=== TASK ITEM ===
Find all lines with the word "knowledge" in the material, then copy them.

=== DATA FOR THE TASK ===

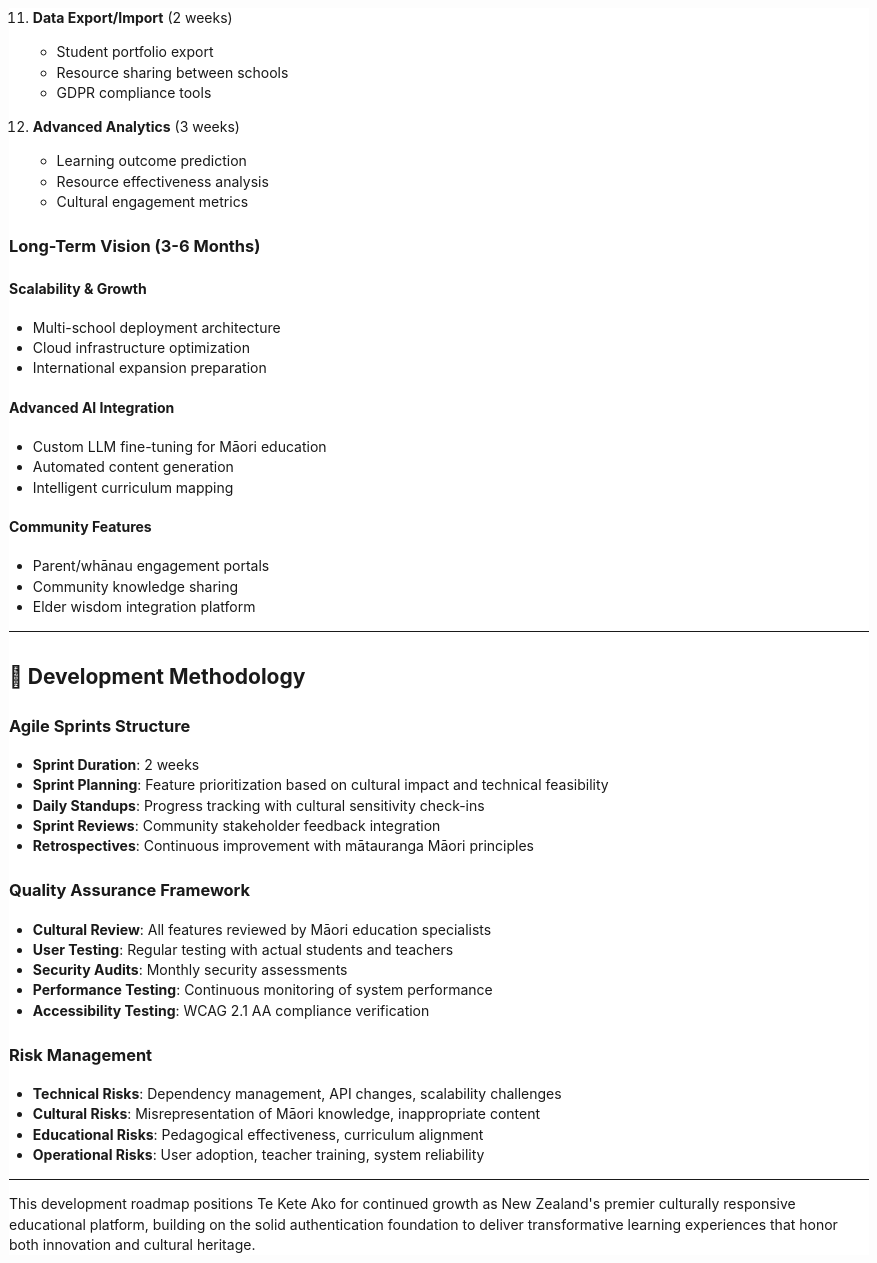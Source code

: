 11. **Data Export/Import** (2 weeks)
    - Student portfolio export
    - Resource sharing between schools
    - GDPR compliance tools

12. **Advanced Analytics** (3 weeks)
    - Learning outcome prediction
    - Resource effectiveness analysis
    - Cultural engagement metrics

### Long-Term Vision (3-6 Months)

#### Scalability & Growth
- Multi-school deployment architecture
- Cloud infrastructure optimization
- International expansion preparation

#### Advanced AI Integration
- Custom LLM fine-tuning for Māori education
- Automated content generation
- Intelligent curriculum mapping

#### Community Features
- Parent/whānau engagement portals
- Community knowledge sharing
- Elder wisdom integration platform

---

## 🔄 Development Methodology

### Agile Sprints Structure
- **Sprint Duration**: 2 weeks
- **Sprint Planning**: Feature prioritization based on cultural impact and technical feasibility
- **Daily Standups**: Progress tracking with cultural sensitivity check-ins
- **Sprint Reviews**: Community stakeholder feedback integration
- **Retrospectives**: Continuous improvement with mātauranga Māori principles

### Quality Assurance Framework
- **Cultural Review**: All features reviewed by Māori education specialists
- **User Testing**: Regular testing with actual students and teachers
- **Security Audits**: Monthly security assessments
- **Performance Testing**: Continuous monitoring of system performance
- **Accessibility Testing**: WCAG 2.1 AA compliance verification

### Risk Management
- **Technical Risks**: Dependency management, API changes, scalability challenges
- **Cultural Risks**: Misrepresentation of Māori knowledge, inappropriate content
- **Educational Risks**: Pedagogical effectiveness, curriculum alignment
- **Operational Risks**: User adoption, teacher training, system reliability

---

This development roadmap positions Te Kete Ako for continued growth as New Zealand's premier culturally responsive educational platform, building on the solid authentication foundation to deliver transformative learning experiences that honor both innovation and cultural heritage.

=== ANSWER SPACE ===
- Community knowledge sharing
- **Cultural Risks**: Misrepresentation of Māori knowledge, inappropriate content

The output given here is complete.